Patients surveyed primarily cited the COVID-19 pandemic as their reason for surgical delay. The more nuanced reality was that elective surgery delays resulted from a need for risk mitigation for both patients and providers [32], conservation of resources including personal protective equipment (PPE) and ventilators, and uncertainty about how aggressively the disease would spread in the USA [8, 23, 24]. For the most part, our patients felt that surgical delays were in their best interests, and many said they would have cancelled had our institution done so.

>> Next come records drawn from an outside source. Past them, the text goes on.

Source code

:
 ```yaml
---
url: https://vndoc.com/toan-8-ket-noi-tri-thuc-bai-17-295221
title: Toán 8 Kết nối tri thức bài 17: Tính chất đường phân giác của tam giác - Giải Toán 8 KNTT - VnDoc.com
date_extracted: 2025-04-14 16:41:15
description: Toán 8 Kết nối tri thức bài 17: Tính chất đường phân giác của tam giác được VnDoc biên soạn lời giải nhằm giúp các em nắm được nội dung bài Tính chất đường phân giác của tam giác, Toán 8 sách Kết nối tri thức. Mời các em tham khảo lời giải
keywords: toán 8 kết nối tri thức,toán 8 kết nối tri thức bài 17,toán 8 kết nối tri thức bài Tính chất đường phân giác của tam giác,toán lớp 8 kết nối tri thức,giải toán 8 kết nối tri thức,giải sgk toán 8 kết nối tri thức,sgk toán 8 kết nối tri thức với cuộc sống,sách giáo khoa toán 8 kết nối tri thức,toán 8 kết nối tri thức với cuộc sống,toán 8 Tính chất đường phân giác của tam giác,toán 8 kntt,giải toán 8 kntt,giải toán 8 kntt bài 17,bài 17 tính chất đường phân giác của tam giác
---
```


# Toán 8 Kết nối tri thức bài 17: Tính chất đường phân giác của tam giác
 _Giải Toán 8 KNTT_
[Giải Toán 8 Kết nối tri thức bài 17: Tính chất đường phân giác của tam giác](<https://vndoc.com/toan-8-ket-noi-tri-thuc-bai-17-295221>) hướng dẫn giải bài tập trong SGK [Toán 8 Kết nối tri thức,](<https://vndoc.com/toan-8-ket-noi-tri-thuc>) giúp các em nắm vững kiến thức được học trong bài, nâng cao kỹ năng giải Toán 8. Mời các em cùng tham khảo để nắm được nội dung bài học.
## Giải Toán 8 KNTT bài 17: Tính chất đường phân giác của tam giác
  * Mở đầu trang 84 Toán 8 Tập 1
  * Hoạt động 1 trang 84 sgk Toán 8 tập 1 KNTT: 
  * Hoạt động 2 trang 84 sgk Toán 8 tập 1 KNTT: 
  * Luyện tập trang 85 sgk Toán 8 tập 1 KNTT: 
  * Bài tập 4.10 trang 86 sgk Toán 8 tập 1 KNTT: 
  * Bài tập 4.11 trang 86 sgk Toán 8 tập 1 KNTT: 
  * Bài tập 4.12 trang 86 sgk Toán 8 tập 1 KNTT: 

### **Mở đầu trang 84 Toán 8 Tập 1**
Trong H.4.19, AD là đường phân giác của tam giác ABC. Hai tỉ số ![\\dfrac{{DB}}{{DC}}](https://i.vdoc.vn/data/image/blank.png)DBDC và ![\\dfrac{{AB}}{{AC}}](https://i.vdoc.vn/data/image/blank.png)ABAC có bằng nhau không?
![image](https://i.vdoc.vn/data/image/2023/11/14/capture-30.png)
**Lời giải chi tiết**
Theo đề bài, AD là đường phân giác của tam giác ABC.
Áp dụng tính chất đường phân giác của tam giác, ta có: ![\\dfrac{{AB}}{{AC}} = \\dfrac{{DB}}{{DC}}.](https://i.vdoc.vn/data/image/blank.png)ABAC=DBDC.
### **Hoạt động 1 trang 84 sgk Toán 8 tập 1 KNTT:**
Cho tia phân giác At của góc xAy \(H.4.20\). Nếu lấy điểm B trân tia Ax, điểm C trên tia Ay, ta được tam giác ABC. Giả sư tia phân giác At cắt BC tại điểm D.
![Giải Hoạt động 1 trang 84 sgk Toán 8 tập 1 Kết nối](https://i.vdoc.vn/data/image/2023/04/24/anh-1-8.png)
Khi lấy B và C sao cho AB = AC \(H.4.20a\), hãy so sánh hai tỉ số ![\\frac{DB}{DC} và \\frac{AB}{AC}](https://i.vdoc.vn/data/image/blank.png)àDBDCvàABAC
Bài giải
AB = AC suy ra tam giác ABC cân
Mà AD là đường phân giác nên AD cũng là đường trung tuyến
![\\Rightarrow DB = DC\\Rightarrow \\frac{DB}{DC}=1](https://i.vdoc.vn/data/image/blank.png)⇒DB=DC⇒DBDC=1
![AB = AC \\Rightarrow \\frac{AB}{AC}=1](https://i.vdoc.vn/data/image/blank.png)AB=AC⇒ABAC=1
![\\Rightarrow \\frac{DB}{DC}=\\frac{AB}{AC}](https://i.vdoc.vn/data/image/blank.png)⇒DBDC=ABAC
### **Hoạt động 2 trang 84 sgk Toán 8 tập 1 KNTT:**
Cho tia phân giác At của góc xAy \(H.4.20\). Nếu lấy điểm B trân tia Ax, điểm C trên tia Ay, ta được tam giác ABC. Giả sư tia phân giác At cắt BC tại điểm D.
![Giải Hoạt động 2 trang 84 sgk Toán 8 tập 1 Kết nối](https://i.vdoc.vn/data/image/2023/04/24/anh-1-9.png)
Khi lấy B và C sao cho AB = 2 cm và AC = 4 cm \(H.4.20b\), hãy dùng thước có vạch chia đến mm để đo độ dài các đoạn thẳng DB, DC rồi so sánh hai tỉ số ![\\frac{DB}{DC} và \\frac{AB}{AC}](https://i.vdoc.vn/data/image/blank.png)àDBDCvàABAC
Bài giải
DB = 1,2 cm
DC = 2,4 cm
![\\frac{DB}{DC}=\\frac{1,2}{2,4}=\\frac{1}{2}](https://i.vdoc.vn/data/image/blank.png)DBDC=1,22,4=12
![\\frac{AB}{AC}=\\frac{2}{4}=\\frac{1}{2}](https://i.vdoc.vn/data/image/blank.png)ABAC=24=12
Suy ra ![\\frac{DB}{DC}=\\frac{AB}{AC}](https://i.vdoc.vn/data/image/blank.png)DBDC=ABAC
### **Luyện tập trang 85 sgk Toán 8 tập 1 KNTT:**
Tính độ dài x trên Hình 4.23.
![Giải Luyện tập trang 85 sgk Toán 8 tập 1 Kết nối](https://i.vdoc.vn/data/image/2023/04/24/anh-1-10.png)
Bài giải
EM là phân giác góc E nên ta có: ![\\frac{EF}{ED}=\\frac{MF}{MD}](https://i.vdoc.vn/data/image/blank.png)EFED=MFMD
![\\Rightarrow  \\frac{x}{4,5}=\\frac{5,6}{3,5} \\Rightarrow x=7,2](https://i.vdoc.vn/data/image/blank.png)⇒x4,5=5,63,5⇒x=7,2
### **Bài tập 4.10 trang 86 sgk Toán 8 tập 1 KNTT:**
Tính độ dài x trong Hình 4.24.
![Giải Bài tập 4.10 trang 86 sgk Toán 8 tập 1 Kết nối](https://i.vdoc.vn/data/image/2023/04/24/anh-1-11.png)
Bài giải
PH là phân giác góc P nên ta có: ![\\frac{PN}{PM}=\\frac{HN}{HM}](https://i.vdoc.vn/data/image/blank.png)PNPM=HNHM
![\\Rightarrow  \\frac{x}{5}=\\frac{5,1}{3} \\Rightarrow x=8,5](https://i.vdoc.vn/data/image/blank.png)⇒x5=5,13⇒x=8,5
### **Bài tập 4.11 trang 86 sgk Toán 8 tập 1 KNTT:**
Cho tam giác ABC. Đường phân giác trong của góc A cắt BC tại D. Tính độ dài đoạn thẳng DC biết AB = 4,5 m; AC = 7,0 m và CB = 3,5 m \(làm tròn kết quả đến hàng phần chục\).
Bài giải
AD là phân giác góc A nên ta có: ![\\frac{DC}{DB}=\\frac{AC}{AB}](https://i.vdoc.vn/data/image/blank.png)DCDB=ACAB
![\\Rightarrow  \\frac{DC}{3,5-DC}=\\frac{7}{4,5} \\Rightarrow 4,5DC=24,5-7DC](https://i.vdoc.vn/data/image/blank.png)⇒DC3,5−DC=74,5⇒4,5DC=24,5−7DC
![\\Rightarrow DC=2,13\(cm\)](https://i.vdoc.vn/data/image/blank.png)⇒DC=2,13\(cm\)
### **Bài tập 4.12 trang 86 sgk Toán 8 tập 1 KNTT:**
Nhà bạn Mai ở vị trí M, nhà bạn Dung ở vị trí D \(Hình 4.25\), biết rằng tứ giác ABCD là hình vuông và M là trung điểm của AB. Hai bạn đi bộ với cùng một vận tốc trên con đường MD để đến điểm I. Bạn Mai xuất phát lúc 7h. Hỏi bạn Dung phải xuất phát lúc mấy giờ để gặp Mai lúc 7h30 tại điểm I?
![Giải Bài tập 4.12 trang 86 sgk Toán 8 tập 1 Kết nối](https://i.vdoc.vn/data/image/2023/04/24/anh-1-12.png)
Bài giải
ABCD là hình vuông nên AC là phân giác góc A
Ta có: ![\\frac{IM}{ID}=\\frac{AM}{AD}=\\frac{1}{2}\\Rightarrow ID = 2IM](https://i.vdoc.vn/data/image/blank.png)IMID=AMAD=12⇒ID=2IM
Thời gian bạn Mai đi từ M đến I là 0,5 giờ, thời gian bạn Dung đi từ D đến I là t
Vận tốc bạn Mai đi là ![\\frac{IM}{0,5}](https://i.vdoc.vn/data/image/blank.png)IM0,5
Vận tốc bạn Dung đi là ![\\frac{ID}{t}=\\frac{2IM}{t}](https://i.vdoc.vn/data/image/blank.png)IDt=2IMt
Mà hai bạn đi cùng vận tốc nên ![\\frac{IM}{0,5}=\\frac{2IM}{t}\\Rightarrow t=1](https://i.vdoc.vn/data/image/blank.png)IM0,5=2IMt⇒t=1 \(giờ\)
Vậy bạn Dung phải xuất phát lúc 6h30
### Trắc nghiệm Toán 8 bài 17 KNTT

The current backlog of patients waiting for surgery creates a threat to patient wellbeing [40]. Prior investigations in patients waiting for surgery have reported disease progression, including a decline in both physical function and psychological wellbeing [2, 3, 17, 22]. A recent report found that 12% of TKA and 19% of THA patients awaiting surgery report they are in a health state that is “worse than death” [33]. While perhaps tempting, it is imperative that surgeons avoid the use of opioids as a bridge to delayed surgery [9, 10, 25, 38]. We found that the spectrum of distress created by COVID-19-related surgical delays was broad and each patient’s perception and opinions were quite variable. Thus, patient concerns related to further delay in surgery must be addressed on an individual basis.

Along the same lines, prioritizing waitlists based on clinical criteria may enhance equitable care after this pandemic disruption, and fortunately, there are validated tools for determining the urgency of each patient’s clinical status [6, 14, 20]. While this work is useful, our results indicated that patients are self-triaging and 45% prefer to wait an indefinite period after surgeries resume over concerns of viral transmission. Patients who reported a more urgent need for surgery were more often TKA candidates, reported lower SANE scores, had higher measures of pain catastrophizing and perceived pain levels, and had already waited longer periods for surgery. Therefore, while prioritization with our predictive factors may be helpful, a simple conversation with patients may decrease the need for prioritization quickly, while simultaneously appealing to patient autonomy [4]. We also found that the majority of patients are not interested in changing surgeons and even fewer are willing to change orthopedic practices but would rather wait for availability in their current practice environment. Therefore, despite prior literature [30], patients self-report trust in the patient-physician relationship with their surgeon, which may negate concerns of significant practice attrition. However, these findings may not apply to all hip and knee arthroplasty practice environments. Increased surgical wait times are likely to persist. A reinvigorated focus on patient-centric care and ongoing, frequent pre-procedure communication with the waiting patient is likely a cornerstone of preserving patient satisfaction.

In conclusion, patients waiting for THA and TKA are understanding of surgical delays caused by COVID-19—even if they initially were not. Patients have varying opinions on when they would like to have surgery and many would prefer to wait for surgery until a social return to normalcy occurs. In this way, patients are self-prioritizing and a simple conversation with patients will help providers optimize their surgical calendars upon return. Additionally, most of our patients prefer to stay with their scheduled surgeon, even if this means a longer wait period. While surgical delays persist, patients simply want to stay informed and providers should make this a priority while also optimizing non-operative management without placing patients at undue risk by starting opioids. Understanding these patient preferences will assist with the optimization of elective orthopedic care in otherwise unprecedented and challenging times.